──────── Data section

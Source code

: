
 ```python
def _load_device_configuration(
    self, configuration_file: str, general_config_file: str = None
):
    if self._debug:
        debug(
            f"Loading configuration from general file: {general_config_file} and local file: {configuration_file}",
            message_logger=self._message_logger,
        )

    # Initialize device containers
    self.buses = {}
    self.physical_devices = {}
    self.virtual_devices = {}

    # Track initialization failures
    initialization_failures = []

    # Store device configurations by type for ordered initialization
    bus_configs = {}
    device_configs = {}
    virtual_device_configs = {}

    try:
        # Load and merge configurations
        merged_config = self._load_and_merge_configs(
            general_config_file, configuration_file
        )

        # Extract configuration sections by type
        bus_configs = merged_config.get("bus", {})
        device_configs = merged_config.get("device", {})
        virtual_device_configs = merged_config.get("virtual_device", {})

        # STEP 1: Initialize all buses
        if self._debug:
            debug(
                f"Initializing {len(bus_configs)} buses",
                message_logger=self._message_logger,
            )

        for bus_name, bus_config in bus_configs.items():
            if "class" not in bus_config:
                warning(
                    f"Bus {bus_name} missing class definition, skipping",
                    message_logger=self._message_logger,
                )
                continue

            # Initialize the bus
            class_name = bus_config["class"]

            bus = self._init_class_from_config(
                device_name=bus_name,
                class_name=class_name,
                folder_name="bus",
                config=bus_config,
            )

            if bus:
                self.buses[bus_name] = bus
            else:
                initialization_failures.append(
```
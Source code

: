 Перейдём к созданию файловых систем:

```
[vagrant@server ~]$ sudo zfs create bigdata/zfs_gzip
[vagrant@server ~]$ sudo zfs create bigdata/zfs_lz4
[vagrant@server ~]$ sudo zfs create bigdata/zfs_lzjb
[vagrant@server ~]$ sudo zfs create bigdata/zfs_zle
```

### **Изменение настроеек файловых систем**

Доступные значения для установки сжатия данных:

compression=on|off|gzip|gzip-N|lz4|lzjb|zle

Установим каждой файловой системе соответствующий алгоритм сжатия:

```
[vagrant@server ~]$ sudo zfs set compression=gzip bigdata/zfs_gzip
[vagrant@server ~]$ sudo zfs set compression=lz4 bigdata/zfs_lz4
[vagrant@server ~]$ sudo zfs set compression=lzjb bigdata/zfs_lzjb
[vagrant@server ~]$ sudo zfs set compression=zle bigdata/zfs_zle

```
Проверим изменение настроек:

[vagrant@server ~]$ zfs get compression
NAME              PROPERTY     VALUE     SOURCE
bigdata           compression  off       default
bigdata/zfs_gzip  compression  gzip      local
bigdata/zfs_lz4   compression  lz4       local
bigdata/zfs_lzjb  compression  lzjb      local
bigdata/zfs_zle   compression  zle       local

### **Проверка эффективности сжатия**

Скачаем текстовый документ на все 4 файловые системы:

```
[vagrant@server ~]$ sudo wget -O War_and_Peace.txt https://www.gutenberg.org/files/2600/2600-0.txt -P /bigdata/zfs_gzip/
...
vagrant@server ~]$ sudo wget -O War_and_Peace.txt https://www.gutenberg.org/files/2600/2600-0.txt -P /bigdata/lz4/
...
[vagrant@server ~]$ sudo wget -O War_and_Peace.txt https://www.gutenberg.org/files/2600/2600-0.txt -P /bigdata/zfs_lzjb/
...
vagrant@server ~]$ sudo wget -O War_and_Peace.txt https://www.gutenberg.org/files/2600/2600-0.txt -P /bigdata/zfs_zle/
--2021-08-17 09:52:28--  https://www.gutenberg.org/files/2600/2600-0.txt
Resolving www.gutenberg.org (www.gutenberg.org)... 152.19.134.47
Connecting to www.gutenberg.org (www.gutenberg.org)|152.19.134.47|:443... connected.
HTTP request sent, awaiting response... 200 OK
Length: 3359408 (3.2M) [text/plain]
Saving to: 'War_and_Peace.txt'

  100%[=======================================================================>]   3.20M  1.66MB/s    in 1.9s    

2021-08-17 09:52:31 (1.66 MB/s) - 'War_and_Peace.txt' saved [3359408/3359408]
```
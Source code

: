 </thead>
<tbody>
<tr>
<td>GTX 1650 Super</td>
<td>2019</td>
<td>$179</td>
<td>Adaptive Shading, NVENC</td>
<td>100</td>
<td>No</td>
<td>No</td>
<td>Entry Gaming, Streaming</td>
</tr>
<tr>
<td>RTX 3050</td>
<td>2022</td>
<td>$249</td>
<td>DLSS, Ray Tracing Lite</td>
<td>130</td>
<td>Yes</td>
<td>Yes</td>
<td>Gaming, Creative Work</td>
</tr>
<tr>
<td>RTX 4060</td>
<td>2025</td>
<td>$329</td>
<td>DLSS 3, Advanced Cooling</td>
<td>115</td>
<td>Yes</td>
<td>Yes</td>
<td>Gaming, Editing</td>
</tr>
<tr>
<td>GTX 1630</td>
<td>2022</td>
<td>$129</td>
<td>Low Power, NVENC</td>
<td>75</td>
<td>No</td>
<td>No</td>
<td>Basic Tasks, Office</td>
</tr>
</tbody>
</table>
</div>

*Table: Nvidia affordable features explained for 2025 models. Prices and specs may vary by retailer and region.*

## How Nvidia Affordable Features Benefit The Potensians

────────────────

» What is needed:
Search the data for the string "sudo" and copy out every line where it is found.

» Solution:
[vagrant@server ~]$ sudo zfs create bigdata/zfs_gzip
[vagrant@server ~]$ sudo zfs create bigdata/zfs_lz4
[vagrant@server ~]$ sudo zfs create bigdata/zfs_lzjb
[vagrant@server ~]$ sudo zfs create bigdata/zfs_zle
[vagrant@server ~]$ sudo zfs set compression=gzip bigdata/zfs_gzip
[vagrant@server ~]$ sudo zfs set compression=lz4 bigdata/zfs_lz4
[vagrant@server ~]$ sudo zfs set compression=lzjb bigdata/zfs_lzjb
[vagrant@server ~]$ sudo zfs set compression=zle bigdata/zfs_zle
[vagrant@server ~]$ sudo wget -O War_and_Peace.txt https://www.gutenberg.org/files/2600/2600-0.txt -P /bigdata/zfs_gzip/
vagrant@server ~]$ sudo wget -O War_and_Peace.txt https://www.gutenberg.org/files/2600/2600-0.txt -P /bigdata/lz4/
[vagrant@server ~]$ sudo wget -O War_and_Peace.txt https://www.gutenberg.org/files/2600/2600-0.txt -P /bigdata/zfs_lzjb/
vagrant@server ~]$ sudo wget -O War_and_Peace.txt https://www.gutenberg.org/files/2600/2600-0.txt -P /bigdata/zfs_zle/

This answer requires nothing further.